Online Harassment of Faculty Continues; Administrators Capitulate

BY HANK REICHMAN

As classes begin at colleges and universities across the country the wave of targeted online harassment of faculty members in response to comments made as private citizens — and the often cowardly responses of their administrations — continues unabated.

At Dartmouth College, lecturer Mark Bray, an emerging expert on anti-fascist movements, received death threats and anti-Semitic messages after he suggested in a discussion of violent responses to fascism that “it’s a privileged position to be able to say that you never have to defend yourself from these kinds of monsters.”  The comments came in a debate with Richard Cohen, president of the Southern Poverty Law Center, on NBC’s Meet the Press August 20 and were reported on negatively by Campus Reform, a website whose coverage of left-leaning faculty members frequently produces threats and harassment.

Instead of forthrightly defending Bray’s academic freedom, Dartmouth President Philip Hanlon issued this statement:

Recent statements made by Lecturer in History Mark Bray supporting violent protest do not represent the views of Dartmouth. As an institution, we condemn anything but civil discourse in the exchange of opinions and ideas. Dartmouth embraces free speech and open inquiry in all matters, and all on our campus enjoy the freedom to speak, write, listen and debate in pursuit of better learning and understanding; however, the endorsement of violence in any form is contrary to Dartmouth values.

In a letter to Hanlon 120 Dartmouth faculty members called on him to retract this statement and apologize to Bray.  “Since the violent neo-Nazi attack on Charlottesville, we have watched with gratitude as our junior colleague Mark Bray, on the strength of his historical scholarship, has become the national expert on a subject that is suddenly, terribly urgent: the 20th century history of fascism and anti-fascism in Europe and, more recently, the U.S.,” they wrote. “This, of course, is the kind of public recognition of Dartmouth scholarship that is celebrated in most situations. Instead, in this case, Bray has been disavowed by Dartmouth.”

According to the letter,

No one seems to have checked to find out what Professor Bray actually said on NBC and in his other appearances and op-eds. The characterization of his remarks in the Campus Reform piece and Dartmouth’s statement is simply inaccurate. . . .

Professor Bray was exposed to violent threats, without so much as a basic effort even to warn him that the College intended to endorse the mischaracterization of his position and the implied attack on his scholarly standing by making clear he had no institutional support. By submitting the statement to such a site, the College has placed Professor Bray and his family in Hanover in real danger, as well as undermining his professional reputation and signaling to potential recruits to our campus that they cannot expect to be supported or even consulted if an external agent—howsoever avowedly hostile to the norms of civil conduct and academic freedom–takes issue with their research.
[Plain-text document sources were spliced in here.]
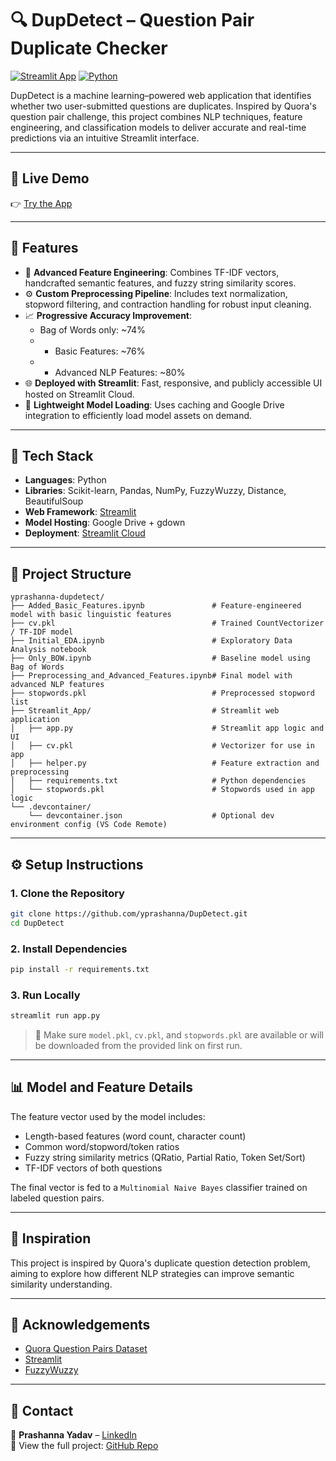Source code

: 
# 🔍 DupDetect – Question Pair Duplicate Checker

[![Streamlit App](https://img.shields.io/badge/Live%20Demo-Available-brightgreen)](https://duplicatedetector.streamlit.app/)
[![Python](https://img.shields.io/badge/Python-3.9+-blue.svg)](https://www.python.org/)

DupDetect is a machine learning–powered web application that identifies whether two user-submitted questions are duplicates. Inspired by Quora's question pair challenge, this project combines NLP techniques, feature engineering, and classification models to deliver accurate and real-time predictions via an intuitive Streamlit interface.

---

## 🚀 Live Demo

👉 [Try the App](https://duplicatedetector.streamlit.app/)

---

## 📌 Features

- 🧠 **Advanced Feature Engineering**: Combines TF-IDF vectors, handcrafted semantic features, and fuzzy string similarity scores.
- ⚙️ **Custom Preprocessing Pipeline**: Includes text normalization, stopword filtering, and contraction handling for robust input cleaning.
- 📈 **Progressive Accuracy Improvement**:
  - Bag of Words only: ~74%
  - + Basic Features: ~76%
  - + Advanced NLP Features: ~80%
- 🌐 **Deployed with Streamlit**: Fast, responsive, and publicly accessible UI hosted on Streamlit Cloud.
- 🧳 **Lightweight Model Loading**: Uses caching and Google Drive integration to efficiently load model assets on demand.

---

## 🧰 Tech Stack

- **Languages**: Python
- **Libraries**: Scikit-learn, Pandas, NumPy, FuzzyWuzzy, Distance, BeautifulSoup
- **Web Framework**: [Streamlit](https://streamlit.io/)
- **Model Hosting**: Google Drive + gdown
- **Deployment**: [Streamlit Cloud](https://streamlit.io/cloud)

---

## 📂 Project Structure

```
yprashanna-dupdetect/
├── Added_Basic_Features.ipynb               # Feature-engineered model with basic linguistic features
├── cv.pkl                                   # Trained CountVectorizer / TF-IDF model
├── Initial_EDA.ipynb                        # Exploratory Data Analysis notebook
├── Only_BOW.ipynb                           # Baseline model using Bag of Words
├── Preprocessing_and_Advanced_Features.ipynb# Final model with advanced NLP features
├── stopwords.pkl                            # Preprocessed stopword list
├── Streamlit_App/                           # Streamlit web application
│   ├── app.py                               # Streamlit app logic and UI
│   ├── cv.pkl                               # Vectorizer for use in app
│   ├── helper.py                            # Feature extraction and preprocessing
│   ├── requirements.txt                     # Python dependencies
│   └── stopwords.pkl                        # Stopwords used in app logic
└── .devcontainer/
    └── devcontainer.json                    # Optional dev environment config (VS Code Remote)
```

---

## ⚙️ Setup Instructions

### 1. Clone the Repository

```bash
git clone https://github.com/yprashanna/DupDetect.git
cd DupDetect
```

### 2. Install Dependencies

```bash
pip install -r requirements.txt
```

### 3. Run Locally

```bash
streamlit run app.py
```

> 🔁 Make sure `model.pkl`, `cv.pkl`, and `stopwords.pkl` are available or will be downloaded from the provided link on first run.

---

## 📊 Model and Feature Details

The feature vector used by the model includes:
- Length-based features (word count, character count)
- Common word/stopword/token ratios
- Fuzzy string similarity metrics (QRatio, Partial Ratio, Token Set/Sort)
- TF-IDF vectors of both questions

The final vector is fed to a `Multinomial Naive Bayes` classifier trained on labeled question pairs.

---

## 🧠 Inspiration

This project is inspired by Quora's duplicate question detection problem, aiming to explore how different NLP strategies can improve semantic similarity understanding.

---

## 🙌 Acknowledgements

- [Quora Question Pairs Dataset](https://www.kaggle.com/c/quora-question-pairs)
- [Streamlit](https://streamlit.io/)
- [FuzzyWuzzy](https://github.com/seatgeek/fuzzywuzzy)

---

## 💬 Contact

📧 **Prashanna Yadav** – [LinkedIn](https://www.linkedin.com/in/prashannaky/)  
📁 View the full project: [GitHub Repo](https://github.com/yprashanna/DupDetect)
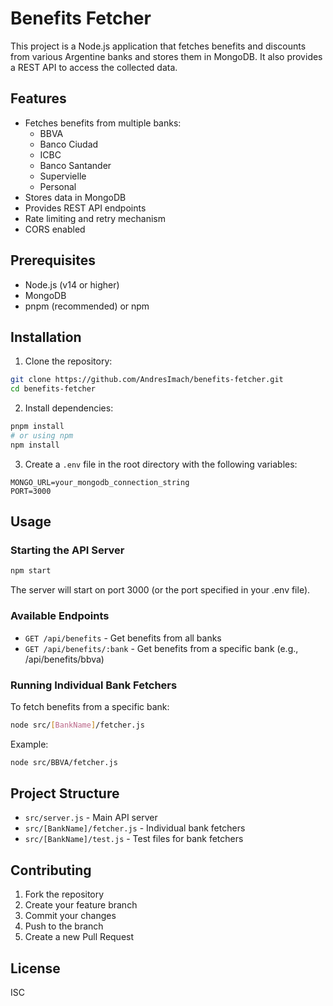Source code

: # Benefits Fetcher

This project is a Node.js application that fetches benefits and discounts from various Argentine banks and stores them in MongoDB. It also provides a REST API to access the collected data.

## Features

- Fetches benefits from multiple banks:
  - BBVA
  - Banco Ciudad
  - ICBC
  - Banco Santander
  - Supervielle
  - Personal
- Stores data in MongoDB
- Provides REST API endpoints
- Rate limiting and retry mechanism
- CORS enabled

## Prerequisites

- Node.js (v14 or higher)
- MongoDB
- pnpm (recommended) or npm

## Installation

1. Clone the repository:

```bash
git clone https://github.com/AndresImach/benefits-fetcher.git
cd benefits-fetcher
```

2. Install dependencies:

```bash
pnpm install
# or using npm
npm install
```

3. Create a `.env` file in the root directory with the following variables:

```
MONGO_URL=your_mongodb_connection_string
PORT=3000
```

## Usage

### Starting the API Server

```bash
npm start
```

The server will start on port 3000 (or the port specified in your .env file).

### Available Endpoints

- `GET /api/benefits` - Get benefits from all banks
- `GET /api/benefits/:bank` - Get benefits from a specific bank (e.g., /api/benefits/bbva)

### Running Individual Bank Fetchers

To fetch benefits from a specific bank:

```bash
node src/[BankName]/fetcher.js
```

Example:

```bash
node src/BBVA/fetcher.js
```

## Project Structure

- `src/server.js` - Main API server
- `src/[BankName]/fetcher.js` - Individual bank fetchers
- `src/[BankName]/test.js` - Test files for bank fetchers

## Contributing

1. Fork the repository
2. Create your feature branch
3. Commit your changes
4. Push to the branch
5. Create a new Pull Request

## License

ISC
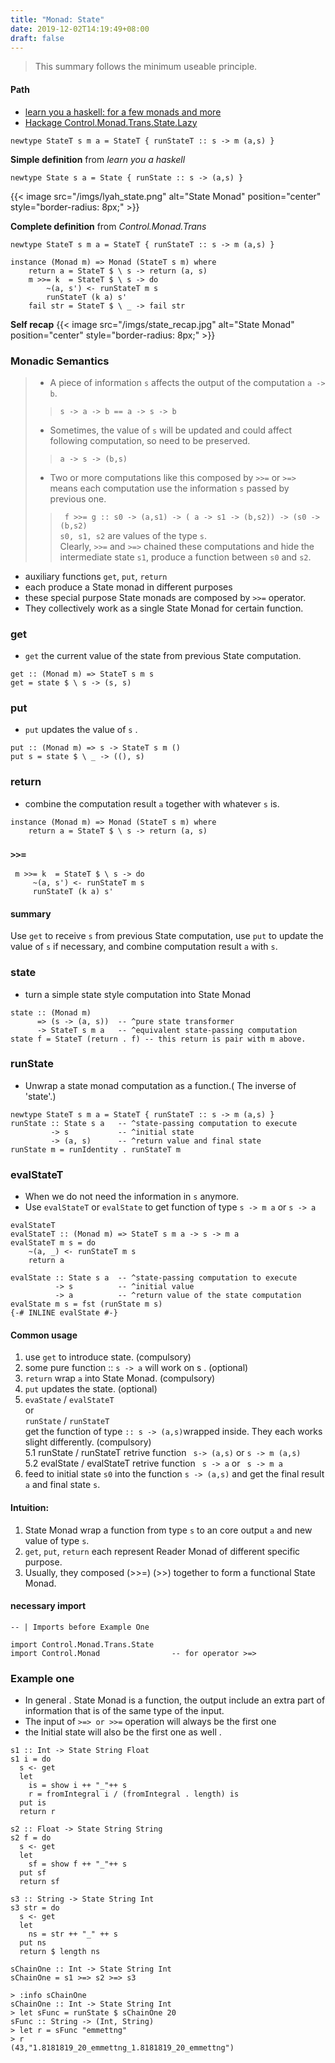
 ```yaml
---
title: "Monad: State"
date: 2019-12-02T14:19:49+08:00
draft: false 
---
```

> This summary follows the minimum useable principle.

#### Path 
- [learn you a haskell: for a few monads and more](http://learnyouahaskell.com/for-a-few-monads-more)
- [Hackage Control.Monad.Trans.State.Lazy](http://hackage.haskell.org/package/transformers-0.5.4.0/docs/src/Control-Monad-Trans-State-Lazy.html#StateT)

``` 
newtype StateT s m a = StateT { runStateT :: s -> m (a,s) }
```

**Simple definition** from *learn you a haskell*
```
newtype State s a = State { runState :: s -> (a,s) }  
```
{{< image src="/imgs/lyah_state.png" alt="State Monad" position="center" style="border-radius: 8px;" >}}


**Complete definition** from *Control.Monad.Trans*
```
newtype StateT s m a = StateT { runStateT :: s -> m (a,s) }

instance (Monad m) => Monad (StateT s m) where
    return a = StateT $ \ s -> return (a, s)
    m >>= k  = StateT $ \ s -> do
        ~(a, s') <- runStateT m s
        runStateT (k a) s'
    fail str = StateT $ \ _ -> fail str
```

**Self recap** 
{{< image src="/imgs/state_recap.jpg" alt="State Monad" position="center" style="border-radius: 8px;" >}}



### Monadic Semantics 
> - A piece of information `s` affects the output of the computation `a -> b`.
>> `s -> a -> b == a -> s -> b`
> - Sometimes, the value of `s` will be updated and could affect following computation, so need to be preserved.
>>  `a -> s -> (b,s)` 
> - Two or more computations like this composed by `>>=` or `>=>` means each computation use the information `s` passed by previous one.
>> ` f >>= g :: s0 -> (a,s1) -> ( a -> s1 -> (b,s2)) -> (s0 -> (b,s2)` \
>> `s0, s1, s2` are values of the type `s`.   
>> Clearly, `>>=` and `>=>` chained these computations and hide the intermediate state `s1`, produce a function between `s0` and `s2`.
- auxiliary functions `get`, `put`, `return`
- each produce a State monad in different purposes
- these special purpose State monads are composed by `>>=` operator.
- They collectively work as a single State Monad for certain function.

### get
- `get` the current value of the state from previous State computation.
```
get :: (Monad m) => StateT s m s
get = state $ \ s -> (s, s)
```

### put
- `put` updates the value of `s` .
```
put :: (Monad m) => s -> StateT s m ()
put s = state $ \ _ -> ((), s)
```

### return
- combine the computation result `a` together with whatever `s` is.
```
instance (Monad m) => Monad (StateT s m) where
    return a = StateT $ \ s -> return (a, s)
```
### `>>=`
```
 m >>= k  = StateT $ \ s -> do
     ~(a, s') <- runStateT m s
     runStateT (k a) s'
```
#### summary 
Use `get` to receive `s` from previous State computation, use `put` to update the value of `s` if necessary, and combine computation result `a` with `s`.

### state
- turn a simple state style computation into State Monad
```
state :: (Monad m)
      => (s -> (a, s))  -- ^pure state transformer
      -> StateT s m a   -- ^equivalent state-passing computation
state f = StateT (return . f) -- this return is pair with m above.
```

### runState
- Unwrap a state monad computation as a function.( The inverse of 'state'.)
```
newtype StateT s m a = StateT { runStateT :: s -> m (a,s) }
runState :: State s a   -- ^state-passing computation to execute
         -> s           -- ^initial state
         -> (a, s)      -- ^return value and final state
runState m = runIdentity . runStateT m
```

### evalStateT
- When we do not need the information in `s` anymore. 
- Use `evalStateT` or `evalState` to get function of type `s -> m a` or `s -> a`
```
evalStateT
evalStateT :: (Monad m) => StateT s m a -> s -> m a
evalStateT m s = do
    ~(a, _) <- runStateT m s
    return a
```
```
evalState :: State s a  -- ^state-passing computation to execute
          -> s          -- ^initial value
          -> a          -- ^return value of the state computation
evalState m s = fst (runState m s)
{-# INLINE evalState #-}
```

#### Common usage
1. use `get` to introduce state. (compulsory)
2. some pure function :: `s -> a` will work on s . (optional)
3. `return` wrap `a` into State Monad. (compulsory)
4. `put` updates the state. (optional)
5. `evaState` / `evalStateT`    
             or   
    `runState` / `runStateT`    
  get the function of type ` :: s -> (a,s) `wrapped inside. They each works slight differently. (compulsory)    
    5.1 runState / runStateT retrive function ` s-> (a,s)` or `s -> m (a,s)`    
    5.2 evalState / evalStateT retrive function ` s -> a` or ` s -> m a`
6. feed to initial state `s0` into the function `s -> (a,s)` and get the final result `a` and final state `s`.

#### Intuition:
1. State Monad wrap a function from type `s` to an core output `a` and new value of type `s`.
2. `get`, `put`, `return` each represent Reader Monad of different specific purpose.
3. Usually, they composed (>>=) (>>) together to form a functional State Monad.

#### necessary import 
```
-- | Imports before Example One

import Control.Monad.Trans.State
import Control.Monad                -- for operator >=>
```
### Example one

- In general . State Monad is a function, the output include an extra part of information that is of the same type of the input.
- The input of `>=> or >>=` operation will always be the first one
- the Initial state will also be the first one as well .
```
s1 :: Int -> State String Float
s1 i = do
  s <- get
  let
    is = show i ++ "_"++ s
    r = fromIntegral i / (fromIntegral . length) is
  put is
  return r
```

```
s2 :: Float -> State String String
s2 f = do
  s <- get
  let
    sf = show f ++ "_"++ s
  put sf
  return sf
```

```
s3 :: String -> State String Int
s3 str = do
  s <- get
  let
    ns = str ++ "_" ++ s
  put ns
  return $ length ns
```

```
sChainOne :: Int -> State String Int
sChainOne = s1 >=> s2 >=> s3
```

```
> :info sChainOne
sChainOne :: Int -> State String Int
> let sFunc = runState $ sChainOne 20
sFunc :: String -> (Int, String) 	
> let r = sFunc "emmettng"
> r
(43,"1.8181819_20_emmettng_1.8181819_20_emmettng")
```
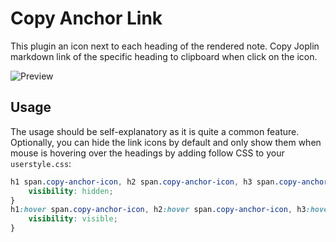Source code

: # Copy Anchor Link

This plugin an icon next to each heading of the rendered note. Copy Joplin markdown link of the specific heading to clipboard when click on the icon.

![Preview](https://raw.githubusercontent.com/hieuthi/joplin-plugin-copy-anchor-link/main/docs/preview.png)


## Usage

The usage should be self-explanatory as it is quite a common feature.
Optionally, you can hide the link icons by default and only show them when mouse is hovering over the headings by adding follow CSS to your `userstyle.css`:

```css
h1 span.copy-anchor-icon, h2 span.copy-anchor-icon, h3 span.copy-anchor-icon {
	visibility: hidden;
}
h1:hover span.copy-anchor-icon, h2:hover span.copy-anchor-icon, h3:hover span.copy-anchor-icon {
	visibility: visible;
}
```
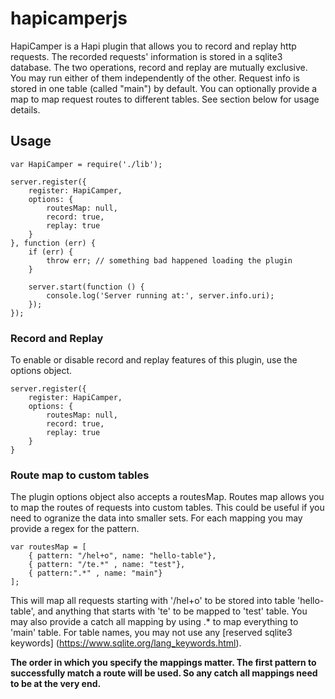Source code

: # hapicamperjs

HapiCamper is a Hapi plugin that allows you to record and replay http requests. The recorded requests' information is stored in a sqlite3 database. The two operations, record and replay are mutually exclusive. You may run either of them independently of the other. Request info is stored in one table (called "main") by default. You can optionally provide a map to map request routes to different tables. See section below for usage details.

## Usage
```
var HapiCamper = require('./lib');

server.register({
    register: HapiCamper,
    options: {
        routesMap: null,
        record: true,
        replay: true
    }
}, function (err) {
    if (err) {
        throw err; // something bad happened loading the plugin
    }

  	server.start(function () {
  	    console.log('Server running at:', server.info.uri);
  	});
});
```

### Record and Replay

To enable or disable record and replay features of this plugin, use the options object.
```
server.register({
    register: HapiCamper,
    options: {
        routesMap: null,
        record: true,
        replay: true
    }
}
```


### Route map to custom tables

The plugin options object also accepts a routesMap. Routes map allows you to map the routes of requests into custom tables. This could be useful if you need to ogranize the data into smaller sets. For each mapping you may provide a regex for the pattern.
```
var routesMap = [
    { pattern: "/hel+o", name: "hello-table"},
    { pattern: "/te.*" , name: "test"},
    { pattern:".*" , name: "main"}
];
```

This will map all requests starting with '/hel+o' to be stored into table 'hello-table', and anything that starts with 'te' to be mapped to 'test' table. You may also provide a catch all mapping by using .* to map everything to 'main' table. For table names, you may not use any [reserved sqlite3 keywords] (https://www.sqlite.org/lang_keywords.html).

**The order in which you specify the mappings matter. The first pattern to successfully match a route will be used. So any catch all mappings need to be at the very end.**
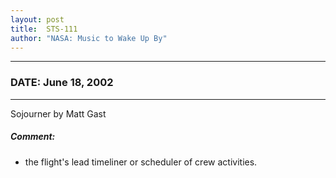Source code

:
 ```yaml
---
layout: post
title:  STS-111
author: "NASA: Music to Wake Up By"
---
```


----
### DATE: June 18, 2002
----
Sojourner by Matt Gast

##### Comment:
* the flight's lead timeliner or scheduler of crew activities.

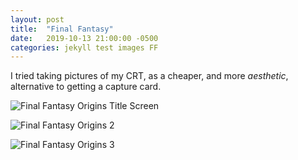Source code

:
 ```yaml
---
layout: post
title:  "Final Fantasy"
date:   2019-10-13 21:00:00 -0500
categories: jekyll test images FF
---
```


I tried taking pictures of my CRT, as a cheaper, and more *aesthetic*, alternative to getting a capture card.

![Final Fantasy Origins Title Screen][FF_01]

![Final Fantasy Origins 2][FF_02]

![Final Fantasy Origins 3][FF_03]

[FF_01]: /assets/DSC_1072.JPG
[FF_02]: /assets/DSC_1082.JPG
[FF_03]: /assets/DSC_1084.JPG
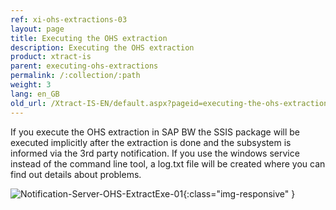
 ```yaml
---
ref: xi-ohs-extractions-03
layout: page
title: Executing the OHS extraction
description: Executing the OHS extraction
product: xtract-is
parent: executing-ohs-extractions
permalink: /:collection/:path
weight: 3
lang: en_GB
old_url: /Xtract-IS-EN/default.aspx?pageid=executing-the-ohs-extraction
---
```

If you execute the OHS extraction in SAP BW the SSIS package will be executed implicitly after the extraction is done and the subsystem is informed via the 3rd party notification.
If you use the windows service instead of the command line tool, a log.txt file will be created where you can find out details about problems.

![Notification-Server-OHS-ExtractExe-01](/img/content/Notification-Server-OHS-ExtractExe-01.png){:class="img-responsive" }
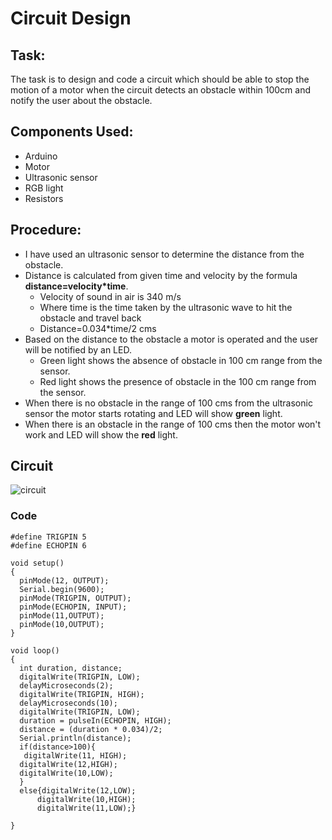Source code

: #  Circuit Design

## Task:
The task is to design and code a circuit which should be able to stop the motion of a motor when the circuit detects an obstacle within 100cm and notify the user about the obstacle.

## Components Used:
* Arduino
* Motor
* Ultrasonic sensor
* RGB light
* Resistors

## Procedure:
* I have used an ultrasonic sensor to determine the distance from the obstacle.
* Distance is calculated from given time and velocity by the formula **distance=velocity*time**.
    * Velocity of sound in air is 340 m/s
    * Where time is the time taken by the ultrasonic wave to hit the obstacle and travel back
    * Distance=0.034*time/2 cms
* Based on the distance to the obstacle a motor is operated and the user will be notified by an LED.
    * Green light shows the absence of obstacle in 100 cm range from the sensor.
    * Red light shows the presence of obstacle in the 100 cm range from the sensor.
* When there is no obstacle in the range of 100 cms from the ultrasonic sensor the motor starts rotating and LED will show **green** light.
* When there is an obstacle in the range of 100 cms then the motor won't work and LED will show the **red** light.

## Circuit
![circuit](https://github.com/adarshreddy-g/amFOSS_tasks/blob/master/Task-13/ardui.JPG?raw=true)

### Code
```
#define TRIGPIN 5
#define ECHOPIN 6

void setup()
{
  pinMode(12, OUTPUT);
  Serial.begin(9600);
  pinMode(TRIGPIN, OUTPUT);
  pinMode(ECHOPIN, INPUT);
  pinMode(11,OUTPUT);
  pinMode(10,OUTPUT);
}

void loop()
{
  int duration, distance;
  digitalWrite(TRIGPIN, LOW);
  delayMicroseconds(2);
  digitalWrite(TRIGPIN, HIGH);
  delayMicroseconds(10);
  digitalWrite(TRIGPIN, LOW);
  duration = pulseIn(ECHOPIN, HIGH);
  distance = (duration * 0.034)/2;
  Serial.println(distance);
  if(distance>100){
   digitalWrite(11, HIGH);
  digitalWrite(12,HIGH);
  digitalWrite(10,LOW);
  }
  else{digitalWrite(12,LOW);
      digitalWrite(10,HIGH);
      digitalWrite(11,LOW);}
  
}
```

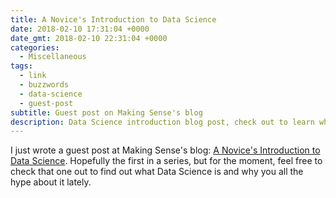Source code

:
 ```yaml
---
title: A Novice's Introduction to Data Science
date: 2018-02-10 17:31:04 +0000
date_gmt: 2018-02-10 22:31:04 +0000
categories:
  - Miscellaneous
tags:
  - link
  - buzzwords
  - data-science
  - guest-post
subtitle: Guest post on Making Sense's blog
description: Data Science introduction blog post, check out to learn why it's popular.
---
```



I just wrote a guest post at Making Sense's blog: [A Novice's Introduction to Data Science](https://blog.makingsense.com/2018/02/a-novices-introduction-to-data-science/). Hopefully the first in a series, but for the moment, feel free to check that one out to find out what Data Science is and why you all the hype about it lately.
At no point in his interviews did Professor Bray call for violent protest.

He did make the irrefutable historical point that fascism has not been stopped by usual recourse to public debate and democratic electoral politics; we fought a war because of that fact. . . .

We urge you to consider the lasting damage to Dartmouth’s reputation that follows from such actions as well as the personal danger in which Professor Bray now finds himself. We request that Dartmouth remove the statement on Professor Bray; apologize to him for exposing him to entirely predictable possibility of physical harm; and initiate a review of peer-institution norms and recommended procedures on how to react when such a situation arises again—as it most certainly will.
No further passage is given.